WF: Oh that’s why, yeah!

AH: That would have been helpful to know, but also like it’s, I kind of feel like it’s one of those things where, you know, I’m like this in real life, but I’m also like this in my job materials. I’m unapologetically who I am. Right. So that really wouldn’t have been a good fit anyway. Right, cause if I was pitching my posts to the wrong wagon, then it wouldn’t have worked out. Right. Like if I was interested in the research that was going on somewhere else and that department is being distance, so it’s fine. It, I did myself a favor, I guess is maybe what I’m trying to say. So yeah. I mean, I think it was. It was good advice that I got at the Computers and Writing Graduate Research Network, I think the summer before I went on the job market, and Dr. Chen Chen basically said, you should find different days to work on certain things. And don’t try to work on your dissertation as the same day that you work on your teaching prep for your classes, you know, if you’re teaching while you’re dissertating, and don’t work on your job materials on the same day. Basically come up with some kind of schedule where you separate out your time, because basically the, the knee-jerk of trying to wrap your head around these three very different types of intellectual work and intellectual activity is very stressful and very draining. So I definitely took that advice. And one piece of advice that I wish I had heeded was spending more time on my preparation materials over the summer before going into, you know, my last fall and spring. I, I did that, but I don’t think I did enough of it because. I ended up in the early parts of the semester, doing more development work on my website and on my cover letters. And I wish I had just done more of that over the summer, instead of writing, you know, an 80-page lit review chapter.
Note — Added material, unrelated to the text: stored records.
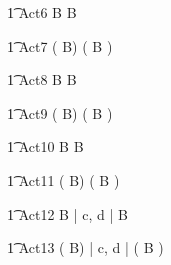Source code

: \begin{circusaction}
        \t1 Act6 \circdef  {} \rcirctime \circstartby B  \intchoice {} \rcirctime \circstartby B\\
\end{circusaction}

\begin{circusaction}
        \t1 Act7 \circdef (  \rcirctime \circstartby B)  \intchoice (  \rcirctime \circstartby B )\\
\end{circusaction}

\begin{circusaction}
        \t1 Act8 \circdef  {} \rcirctime \circstartby B  \interleave {} \rcirctime \circstartby B\\
\end{circusaction}

\begin{circusaction}
        \t1 Act9 \circdef (  \rcirctime \circstartby B)  \interleave (  \rcirctime \circstartby B )\\
\end{circusaction}

\begin{circusaction}
        \t1 Act10 \circdef  {} \rcirctime \circstartby B  \circinterrupt {} \rcirctime \circstartby B\\
\end{circusaction}

\begin{circusaction}
        \t1 Act11 \circdef (  \rcirctime \circstartby B)  \circinterrupt (  \rcirctime \circstartby B )\\
\end{circusaction}


\begin{circusaction}
        \t1 Act12 \circdef  {} \rcirctime \circstartby B  \lpar | \lchanset c, d \rchanset | \rpar {} \rcirctime \circstartby B\\
\end{circusaction}

\begin{circusaction}
        \t1 Act13 \circdef (  \rcirctime \circstartby B)  \lpar | \lchanset c, d \rchanset | \rpar (  \rcirctime \circstartby B )\\
\end{circusaction}

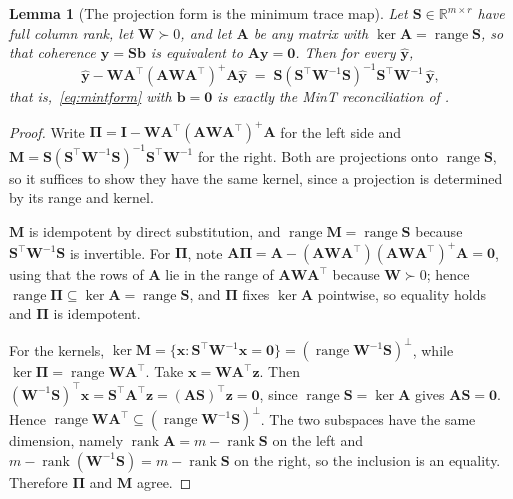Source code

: \documentclass[11pt]{article}
\theoremstyle{plain}
\newtheorem{lemma}[theorem]{Lemma}
\theoremstyle{definition}
\theoremstyle{remark}
\newcommand{\bA}{\bm{A}}
\newcommand{\by}{\bm{y}}
\newcommand{\bb}{\bm{b}}
\newcommand{\yhat}{\hat{\by}}
\newcommand{\Rb}{\mathbb{R}}
\begin{document}
\begin{lemma}[The projection form is the minimum trace map]
\label{lem:mintequiv}
Let $\bm{S} \in \Rb^{m \times r}$ have full column rank, let $\bm{W} \succ 0$, and let $\bA$ be any matrix with $\ker \bA = \operatorname{range}\bm{S}$, so that coherence $\by = \bm{S}\bm{b}$ is equivalent to $\bA\by = \bm{0}$. Then for every $\yhat$,
\begin{equation}
\yhat - \bm{W}\bA^{\top}\left(\bA\bm{W}\bA^{\top}\right)^{+}\bA\yhat
\;=\;
\bm{S}\left(\bm{S}^{\top}\bm{W}^{-1}\bm{S}\right)^{-1}\bm{S}^{\top}\bm{W}^{-1}\,\yhat ,
\label{eq:mintequiv}
\end{equation}
that is,~\eqref{eq:mintform} with $\bb=\bm{0}$ is exactly the MinT reconciliation of \citet{wickramasuriya2019mint}.
\end{lemma}
\begin{proof}
Write $\bm{\Pi} = \bm{I} - \bm{W}\bA^{\top}(\bA\bm{W}\bA^{\top})^{+}\bA$ for the left side and $\bm{M} = \bm{S}(\bm{S}^{\top}\bm{W}^{-1}\bm{S})^{-1}\bm{S}^{\top}\bm{W}^{-1}$ for the right. Both are projections onto $\operatorname{range}\bm{S}$, so it suffices to show they have the same kernel, since a projection is determined by its range and kernel.

$\bm{M}$ is idempotent by direct substitution, and $\operatorname{range}\bm{M} = \operatorname{range}\bm{S}$ because $\bm{S}^{\top}\bm{W}^{-1}\bm{S}$ is invertible. For $\bm{\Pi}$, note $\bA\bm{\Pi} = \bA - (\bA\bm{W}\bA^{\top})(\bA\bm{W}\bA^{\top})^{+}\bA = \bm{0}$, using that the rows of $\bA$ lie in the range of $\bA\bm{W}\bA^{\top}$ because $\bm{W}\succ0$; hence $\operatorname{range}\bm{\Pi} \subseteq \ker\bA = \operatorname{range}\bm{S}$, and $\bm{\Pi}$ fixes $\ker\bA$ pointwise, so equality holds and $\bm{\Pi}$ is idempotent.

For the kernels, $\ker\bm{M} = \{\bm{x} : \bm{S}^{\top}\bm{W}^{-1}\bm{x} = \bm{0}\} = (\operatorname{range}\bm{W}^{-1}\bm{S})^{\perp}$, while $\ker\bm{\Pi} = \operatorname{range}\bm{W}\bA^{\top}$. Take $\bm{x} = \bm{W}\bA^{\top}\bm{z}$. Then $(\bm{W}^{-1}\bm{S})^{\top}\bm{x} = \bm{S}^{\top}\bA^{\top}\bm{z} = (\bA\bm{S})^{\top}\bm{z} = \bm{0}$, since $\operatorname{range}\bm{S} = \ker\bA$ gives $\bA\bm{S}=\bm{0}$. Hence $\operatorname{range}\bm{W}\bA^{\top} \subseteq (\operatorname{range}\bm{W}^{-1}\bm{S})^{\perp}$. The two subspaces have the same dimension, namely $\operatorname{rank}\bA = m - \operatorname{rank}\bm{S}$ on the left and $m - \operatorname{rank}(\bm{W}^{-1}\bm{S}) = m - \operatorname{rank}\bm{S}$ on the right, so the inclusion is an equality. Therefore $\bm{\Pi}$ and $\bm{M}$ agree.
\end{proof}
\end{document}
WF: There’s that lit review chapter we’re getting more and more development. There’s 80 pages now!

AH: I’m trying to talk you out of reading my dissertation, Wil!

WF: Maybe a slight skimming of that section, then.

AH: A light skimming! You just read the headings!

WF: I have a very specific question and only, because, and only because I’m a very big like project management and just like production nerd, but you mentioned Latex and Overleaf. Can I ask why you specifically use that?

AH: I wanted to, I think it was a rhetorical choice because I wanted to identify myself as a tech comm person on the job market. And also, I just liked the way that it made my materials look. I thought my materials look sharp, and I was proud of them. So I was happy with that. Also, I think just going into, I mean, not that I knew I was going to go into STEM communication work, but like, probably might happen—

WF: An inkling!

AH: So yeah, just kind of familiarizing myself with that stuff. Like, I actually had a student this semester who came up to me after class and said, “I found your website, and can you tell me what you did and how you did it and do do do do?” And I was like, “Oh, maybe this is, this is something that they’re not being taught.” Like maybe we need to add. So I was like, I was going back over my, you know, the whole, the workplace communication, you know, interviewing alumni, this whole project that I have them at the beginning of the semester. And we do, you know, a little bit of resume work. And I was like, maybe I need to add this. Like, recoding their resumes using LaTeX, like maybe we need to do this. I mean, I had to, like, my advisor is Carlos Evia. Like he, I like, you know, talking about making my website and I was like, I think I’ll just set up a Google Site. And Carlos was like, “Noooo!” [laughter]I was like, “But why?” and he was like, “Noooo!” So, I actually took it was actually okay. It wasn’t my favoritest thing that happened in grad school, but I had to, for reasons, our tech comm pedagogy class wasn’t offered when I was in coursework. So I ended up having to take an undergrad class a 4,000-level class with Carlos on developing online content. And I had to get a GitHub and I had to make, you know, a website and it ended up being like the best thing ever. So I’m really glad that that happened that way. I was still sad that I didn’t get to take the tech comm pedagogy course because like tech comm and pedagogy, like writing centers, it’s like my thing so like that was the class, but I was like, “Yeah, yeah, yeah!” And then they didn’t offer it. And I was like, “Man!”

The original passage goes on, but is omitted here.